Diplômé en gestion et en comptabilité-finance, il entame sa carrière professionnelle comme comptable. Mais, déjà, s’entrebâille une porte sur l’univers de la mode : il travaille pour les enseignes Minelli, Orcade, puis chez le fabricant textile Kookaï. À l’âge de 30 ans, il est promu credit manager chez ce dernier, en charge de l’ouverture des franchises à l’étranger. Il restera huit ans à ce poste, en même temps que se fait plus pressant son désir d’ailleurs. « J’avais soif de parcourir le monde. Chaque fois que j’avais des vacances, je prenais un vol sec à destination de l’Afrique, confie-t-il.
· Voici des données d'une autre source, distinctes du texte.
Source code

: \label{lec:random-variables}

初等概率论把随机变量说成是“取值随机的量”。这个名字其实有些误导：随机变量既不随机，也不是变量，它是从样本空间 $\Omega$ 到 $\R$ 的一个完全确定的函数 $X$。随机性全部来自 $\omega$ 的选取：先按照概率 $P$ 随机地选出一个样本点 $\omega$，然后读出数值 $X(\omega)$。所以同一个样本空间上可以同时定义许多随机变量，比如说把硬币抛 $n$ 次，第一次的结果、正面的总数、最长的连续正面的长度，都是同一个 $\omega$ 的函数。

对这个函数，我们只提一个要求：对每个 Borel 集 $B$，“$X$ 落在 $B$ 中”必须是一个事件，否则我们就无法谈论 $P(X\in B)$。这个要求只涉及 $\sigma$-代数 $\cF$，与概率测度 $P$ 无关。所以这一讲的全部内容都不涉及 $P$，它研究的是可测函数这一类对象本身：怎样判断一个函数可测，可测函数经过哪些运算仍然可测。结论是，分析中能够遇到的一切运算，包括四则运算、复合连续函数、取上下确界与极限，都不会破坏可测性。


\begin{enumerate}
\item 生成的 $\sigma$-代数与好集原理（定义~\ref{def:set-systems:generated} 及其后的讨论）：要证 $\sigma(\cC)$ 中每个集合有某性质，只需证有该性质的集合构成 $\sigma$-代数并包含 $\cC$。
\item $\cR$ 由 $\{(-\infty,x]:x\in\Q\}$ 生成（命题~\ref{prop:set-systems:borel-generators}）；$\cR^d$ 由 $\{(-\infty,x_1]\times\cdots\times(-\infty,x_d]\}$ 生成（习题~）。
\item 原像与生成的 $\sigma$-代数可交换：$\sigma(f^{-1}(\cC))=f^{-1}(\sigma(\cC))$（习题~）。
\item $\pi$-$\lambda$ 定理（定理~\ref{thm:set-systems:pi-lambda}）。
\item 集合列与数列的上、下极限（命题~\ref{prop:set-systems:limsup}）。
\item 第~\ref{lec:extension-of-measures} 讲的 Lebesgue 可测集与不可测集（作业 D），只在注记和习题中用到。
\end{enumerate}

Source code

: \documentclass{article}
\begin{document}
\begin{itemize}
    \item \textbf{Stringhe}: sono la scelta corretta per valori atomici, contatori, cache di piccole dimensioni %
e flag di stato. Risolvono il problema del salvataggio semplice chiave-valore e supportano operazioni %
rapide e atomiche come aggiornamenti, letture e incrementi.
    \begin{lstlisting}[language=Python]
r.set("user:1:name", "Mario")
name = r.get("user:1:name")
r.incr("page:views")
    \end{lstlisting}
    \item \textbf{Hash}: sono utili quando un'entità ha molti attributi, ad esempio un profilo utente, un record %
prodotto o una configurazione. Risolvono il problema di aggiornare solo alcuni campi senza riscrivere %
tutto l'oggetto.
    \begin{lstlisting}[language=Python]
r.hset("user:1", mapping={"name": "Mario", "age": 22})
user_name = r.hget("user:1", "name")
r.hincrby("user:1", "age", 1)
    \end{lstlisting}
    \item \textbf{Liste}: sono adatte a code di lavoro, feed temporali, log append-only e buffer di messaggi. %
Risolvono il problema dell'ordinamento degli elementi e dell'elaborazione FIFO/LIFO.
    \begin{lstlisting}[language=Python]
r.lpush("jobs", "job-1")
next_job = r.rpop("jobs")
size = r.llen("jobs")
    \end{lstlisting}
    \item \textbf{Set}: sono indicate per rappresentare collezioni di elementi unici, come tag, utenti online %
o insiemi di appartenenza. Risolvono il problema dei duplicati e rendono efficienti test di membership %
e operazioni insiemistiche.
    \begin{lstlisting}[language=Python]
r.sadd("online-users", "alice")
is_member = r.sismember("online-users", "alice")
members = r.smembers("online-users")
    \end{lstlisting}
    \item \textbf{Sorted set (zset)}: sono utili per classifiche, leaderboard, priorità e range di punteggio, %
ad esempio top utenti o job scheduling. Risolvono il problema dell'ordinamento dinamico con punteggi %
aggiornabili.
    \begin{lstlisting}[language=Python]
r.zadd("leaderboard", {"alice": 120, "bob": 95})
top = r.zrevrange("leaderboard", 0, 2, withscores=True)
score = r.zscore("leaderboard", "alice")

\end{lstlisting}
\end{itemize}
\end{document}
J’ai effectué mon premier voyage d’exploration au début des années 1990. » C’est ainsi qu’il est allé à la rencontre des Touaregs en Mauritanie, des Massaïs en Tanzanie, des pêcheurs à la lance de Madagascar. Plus tard, il étendra son horizon chez les Amérindiens.
Si son inspiration se nourrissait de tous ces voyages, il s’en trouvait cependant perturbé à son retour dans l’univers professionnel parisien. « Je ne supportais plus la hiérarchie, avoue-t-il, j’avais besoin de couper le cordon avec la société. » Il finit par abandonner son emploi, renonçant à un salaire plus que confortable, pour vivre, enfin, en homme libre. Prédestiné par ses origines berbères, donc, puisque amazigh signifie précisément « homme libre ».
Le temps passe, puis, un jour, pris d’une irrépressible pulsion, « presque en transe », il fonce acheter des pinceaux et des gouaches et dessine sa première toile. Le cheminement artistique se poursuit, la peinture trouvant son prolongement dans le bijou. Il crée des objets en argent massif inspirés des caractères du plus ancien alphabet, créé avant le phénicien et le gréco-latin, découvert sur les gravures rupestres et appelé tifinagh en berbère (une langue parlée et écrite en voie de disparition). « Dans l’Antiquité, le bijou n’avait pas seulement une finalité esthétique, il était avant tout porteur d’un message », explique Ben. Chaque lettre se décline en pendentif, bague, fibule, boutons de manchettes, boucles d’oreilles, etc.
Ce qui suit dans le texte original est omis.